以上説明したように、本発明を適用した情報転送装置によれば、リアルタイムに現場の状況に合わせて各情報転送装置の担当範囲を最適化して、全範囲的に伝達遅延をリアルタイムに最適化を図る遅延耐性ネットワークを提供できる。
すなわち、本発明によれば、遅延耐性通信方式に関して、リアルタイムに現場の状況に合わせて各情報転送装置の担当範囲を最適化して、全範囲的に伝達遅延をリアルタイムに最適化を図る遅延耐性ネットワークおよび情報伝達手法を提供できる。また、この遅延耐性ネットワークを構築する情報転送装置およびプログラムを提供できる。
結果、本発明を使用すれば、大震災直後においても避難所間で様々な情報を迅速に共有することができるようになり、「情報の空白」を早急に改善できる可能性が高くなる。
本発明を用いれば、大規模災害下のような既存ネットワークが機能しない状況で、遅延耐性ネットワークを運用する際に、一時的に情報を記憶できる情報転送端末を有効利用して、地域の情報伝達をより迅速化できる。
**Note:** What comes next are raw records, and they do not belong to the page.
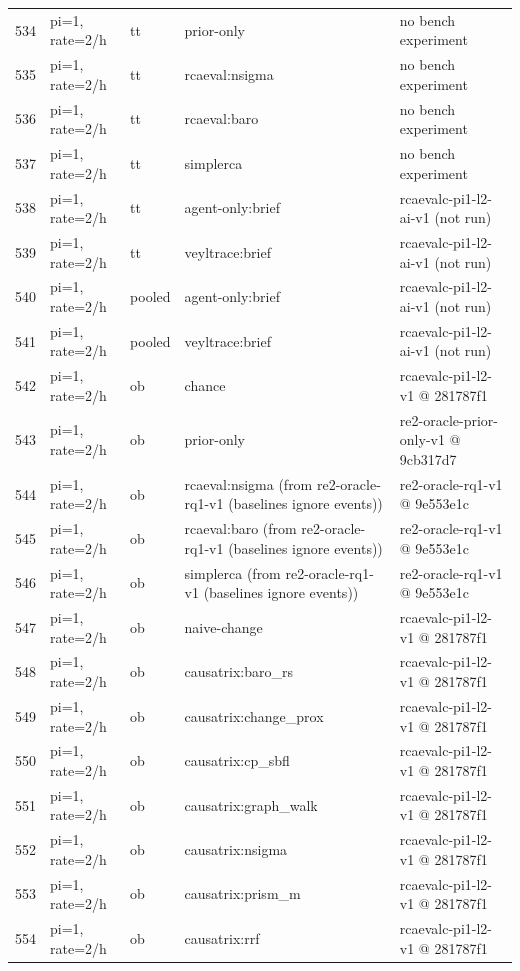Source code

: \begin{longtable}{@{}r>{\raggedright\arraybackslash}p{48.0pt}>{\raggedright\arraybackslash}p{18.0pt}>{\raggedright\arraybackslash}p{108.0pt}>{\raggedright\arraybackslash}p{105.0pt}@{}}
534 & pi=1, rate=2/h & tt & prior-only & no bench experiment \\
535 & pi=1, rate=2/h & tt & rcaeval:nsigma & no bench experiment \\
536 & pi=1, rate=2/h & tt & rcaeval:baro & no bench experiment \\
537 & pi=1, rate=2/h & tt & simplerca & no bench experiment \\
538 & pi=1, rate=2/h & tt & agent-only:brief & rcaevalc-pi1-l2-ai-v1 (not run) \\
539 & pi=1, rate=2/h & tt & veyltrace:brief & rcaevalc-pi1-l2-ai-v1 (not run) \\
540 & pi=1, rate=2/h & pooled & agent-only:brief & rcaevalc-pi1-l2-ai-v1 (not run) \\
541 & pi=1, rate=2/h & pooled & veyltrace:brief & rcaevalc-pi1-l2-ai-v1 (not run) \\
542 & pi=1, rate=2/h & ob & chance & rcaevalc-pi1-l2-v1 @ 281787f1 \\
543 & pi=1, rate=2/h & ob & prior-only & re2-oracle-prior-only-v1 @ 9cb317d7 \\
544 & pi=1, rate=2/h & ob & rcaeval:nsigma (from re2-oracle-rq1-v1 (baselines ignore events)) & re2-oracle-rq1-v1 @ 9e553e1c \\
545 & pi=1, rate=2/h & ob & rcaeval:baro (from re2-oracle-rq1-v1 (baselines ignore events)) & re2-oracle-rq1-v1 @ 9e553e1c \\
546 & pi=1, rate=2/h & ob & simplerca (from re2-oracle-rq1-v1 (baselines ignore events)) & re2-oracle-rq1-v1 @ 9e553e1c \\
547 & pi=1, rate=2/h & ob & naive-change & rcaevalc-pi1-l2-v1 @ 281787f1 \\
548 & pi=1, rate=2/h & ob & causatrix:baro\_rs & rcaevalc-pi1-l2-v1 @ 281787f1 \\
549 & pi=1, rate=2/h & ob & causatrix:change\_prox & rcaevalc-pi1-l2-v1 @ 281787f1 \\
550 & pi=1, rate=2/h & ob & causatrix:cp\_sbfl & rcaevalc-pi1-l2-v1 @ 281787f1 \\
551 & pi=1, rate=2/h & ob & causatrix:graph\_walk & rcaevalc-pi1-l2-v1 @ 281787f1 \\
552 & pi=1, rate=2/h & ob & causatrix:nsigma & rcaevalc-pi1-l2-v1 @ 281787f1 \\
553 & pi=1, rate=2/h & ob & causatrix:prism\_m & rcaevalc-pi1-l2-v1 @ 281787f1 \\
554 & pi=1, rate=2/h & ob & causatrix:rrf & rcaevalc-pi1-l2-v1 @ 281787f1 \\

\end{longtable}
その際、遅延耐性ネットワークの構築を周辺の情報端末から取れる環境情報だけを利用しても行い得るように動作して、全体としての最適化を効率よく進められる。
既存ネットワークインフラの強化と共に、本発明にかかる遅延耐性ネットワーク構築に備えることで、情報通信ネットワークの耐災害性をより強化できる。
この出願は、2013年3月13日に出願された日本出願特願2013−050770号を基礎とする優先権を主張し、その開示の全てをここに取り込む。